The Regulators healed up in San Patricio or on their Rio Ruidoso farms, and aside from a few skirmishes there was relative calm for some time. Governor Axtell took credit for it, having signed a proclamation on May 28, 1878, that appointed as sheriff of Lincoln County George W. “Dad” Peppin, who misspelled his last name to disguise his French heritage and was called “Dolan’s affidavit man” because of his willingness to lie for Jimmy under oath. The governor also commanded “all men to disarm and return to their homes and their usual pursuits,” and he concluded, “I urge all good citizens to submit to the law, remembering that violence begets violence, and that they who take up the sword shall perish by the sword.”

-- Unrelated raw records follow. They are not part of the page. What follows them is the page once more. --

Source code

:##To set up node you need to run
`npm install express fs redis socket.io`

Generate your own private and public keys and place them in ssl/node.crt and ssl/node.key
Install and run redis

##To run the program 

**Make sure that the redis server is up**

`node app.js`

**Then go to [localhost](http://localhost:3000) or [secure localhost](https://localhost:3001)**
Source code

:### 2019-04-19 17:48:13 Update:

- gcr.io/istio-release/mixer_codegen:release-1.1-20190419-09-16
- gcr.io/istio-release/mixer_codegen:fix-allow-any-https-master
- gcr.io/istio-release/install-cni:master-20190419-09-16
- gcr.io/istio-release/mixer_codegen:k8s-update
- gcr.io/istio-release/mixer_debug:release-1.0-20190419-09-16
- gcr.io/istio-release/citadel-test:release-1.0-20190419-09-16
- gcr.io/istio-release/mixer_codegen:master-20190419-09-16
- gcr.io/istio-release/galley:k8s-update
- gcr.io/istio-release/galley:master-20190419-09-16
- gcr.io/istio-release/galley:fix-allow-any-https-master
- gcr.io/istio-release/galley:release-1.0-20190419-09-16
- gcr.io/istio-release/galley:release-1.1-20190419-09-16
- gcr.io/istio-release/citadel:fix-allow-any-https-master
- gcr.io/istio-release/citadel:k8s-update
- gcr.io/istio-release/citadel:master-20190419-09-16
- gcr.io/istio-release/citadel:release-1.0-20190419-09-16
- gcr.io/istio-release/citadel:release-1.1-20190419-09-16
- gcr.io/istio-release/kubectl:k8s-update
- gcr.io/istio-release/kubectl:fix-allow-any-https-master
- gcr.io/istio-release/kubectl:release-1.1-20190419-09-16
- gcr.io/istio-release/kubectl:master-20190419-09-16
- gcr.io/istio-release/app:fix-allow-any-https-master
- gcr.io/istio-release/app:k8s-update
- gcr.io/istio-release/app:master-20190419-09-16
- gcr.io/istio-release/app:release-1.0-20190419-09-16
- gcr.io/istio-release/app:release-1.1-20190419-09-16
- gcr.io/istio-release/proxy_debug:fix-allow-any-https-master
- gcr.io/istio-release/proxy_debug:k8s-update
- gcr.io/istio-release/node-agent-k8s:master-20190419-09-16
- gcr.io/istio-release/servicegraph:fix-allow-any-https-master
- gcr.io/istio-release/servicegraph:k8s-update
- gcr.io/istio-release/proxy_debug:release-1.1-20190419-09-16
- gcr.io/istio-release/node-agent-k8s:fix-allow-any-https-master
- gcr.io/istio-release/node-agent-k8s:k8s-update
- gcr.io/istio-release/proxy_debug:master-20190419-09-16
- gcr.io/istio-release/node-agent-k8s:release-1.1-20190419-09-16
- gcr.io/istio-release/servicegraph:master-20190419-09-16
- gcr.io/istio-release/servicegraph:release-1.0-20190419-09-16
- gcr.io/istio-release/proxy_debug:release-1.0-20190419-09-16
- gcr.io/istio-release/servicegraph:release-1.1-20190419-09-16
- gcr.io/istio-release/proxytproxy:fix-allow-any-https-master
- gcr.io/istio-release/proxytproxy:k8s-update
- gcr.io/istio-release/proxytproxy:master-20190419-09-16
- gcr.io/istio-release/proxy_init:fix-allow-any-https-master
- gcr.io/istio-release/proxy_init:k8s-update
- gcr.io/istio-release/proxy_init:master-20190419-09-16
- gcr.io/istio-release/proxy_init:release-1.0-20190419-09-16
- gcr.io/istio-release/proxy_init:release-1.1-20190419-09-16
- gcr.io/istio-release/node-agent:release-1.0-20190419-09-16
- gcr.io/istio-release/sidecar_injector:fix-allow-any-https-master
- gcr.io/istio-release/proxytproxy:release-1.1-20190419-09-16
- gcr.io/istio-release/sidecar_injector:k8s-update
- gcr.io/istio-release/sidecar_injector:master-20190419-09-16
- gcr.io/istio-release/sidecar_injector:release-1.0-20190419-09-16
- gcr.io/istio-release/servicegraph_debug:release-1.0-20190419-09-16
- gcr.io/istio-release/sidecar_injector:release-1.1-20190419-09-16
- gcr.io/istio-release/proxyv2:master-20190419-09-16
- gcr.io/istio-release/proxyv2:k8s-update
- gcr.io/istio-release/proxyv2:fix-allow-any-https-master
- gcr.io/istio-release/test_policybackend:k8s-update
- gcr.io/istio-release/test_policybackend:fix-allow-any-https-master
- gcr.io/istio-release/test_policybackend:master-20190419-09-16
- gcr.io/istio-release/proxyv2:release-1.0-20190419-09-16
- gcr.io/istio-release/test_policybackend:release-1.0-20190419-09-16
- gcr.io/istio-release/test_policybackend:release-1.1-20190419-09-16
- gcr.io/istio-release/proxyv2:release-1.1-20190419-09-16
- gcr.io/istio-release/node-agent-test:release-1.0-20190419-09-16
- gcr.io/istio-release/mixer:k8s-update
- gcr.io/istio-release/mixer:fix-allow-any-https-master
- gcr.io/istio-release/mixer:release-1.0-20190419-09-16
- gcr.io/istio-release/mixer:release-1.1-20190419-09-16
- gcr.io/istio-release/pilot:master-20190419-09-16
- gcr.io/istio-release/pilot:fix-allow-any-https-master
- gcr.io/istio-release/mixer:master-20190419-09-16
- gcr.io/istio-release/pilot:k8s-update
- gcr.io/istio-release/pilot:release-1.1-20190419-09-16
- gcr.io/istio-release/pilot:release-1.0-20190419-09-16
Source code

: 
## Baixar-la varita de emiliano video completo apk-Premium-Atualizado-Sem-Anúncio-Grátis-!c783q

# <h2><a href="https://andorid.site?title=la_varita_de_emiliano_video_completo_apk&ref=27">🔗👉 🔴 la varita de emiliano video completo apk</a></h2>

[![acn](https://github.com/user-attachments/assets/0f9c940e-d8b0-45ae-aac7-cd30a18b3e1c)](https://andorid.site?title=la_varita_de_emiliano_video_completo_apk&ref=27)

And yet a gang of some twenty roughnecks calling themselves the Rio Grande Posse rode north to Lincoln from Seven Rivers and just hung around the Wortley Hotel and the House’s still-open post office for a week, ever on the lookout for Alexander McSween. Rustler and former Army sergeant John Kinney, who founded the Boys, was boss of this outfit, too. William Logan Rynerson, the freakishly tall district attorney who’d studied law with Governor Axtell, had sent Kinney there to help out Jimmy Dolan, who’d gotten Kinney sworn in as a deputy sheriff and promised him five hundred dollars for the assassination of McSween. Were the Rio Grande Posse themselves responsible for the killing, they’d get to divvy up Tunstall’s cattle.

Informers got word to the Regulators and the McSweens, who retreated far away from Lincoln, the lawyer and his wife staying in a campaign tent pitched next to a sinkhole at Bottomless Lake east of Roswell. Wearied of waiting, the roughnecks finally took their treachery south.

With the commencement of the torrential rains in late June, John Chisum offered the Regulators the haven of his South Spring hacienda, with its many rooms and fine furnishings, its fragrant orchard and garden, and the pretty, saucy, and alluring Sallie Chisum. The Kid overdressed in his fanciest, trying to cut a swell, as was said then, and Ash Upson later related that Kid Antrim let himself be recognized in the Roswell general store just so he could buy Sallie a box of Cadbury chocolates. Whether the girl was aware the Kid was romancing her isn’t certain.

* * *

On July 10, Sheriff Peppin, Jimmy Dolan and his ilk, and Deputy Sheriff John Kinney and his mercenaries were in San Patricio shaking down shopkeepers for information about the Tunstall faction, whom they denounced as “Modocs” after the famously rebellious Indian tribe.

Hearing details of it, Alex McSween left his hiding place for the South Spring ranch in order to write a report of the crimes and malfeasance for The Cimarron News & Press. And for those Regulators in the house who could not read, Alex stood in the dining room to proclaim his account aloud.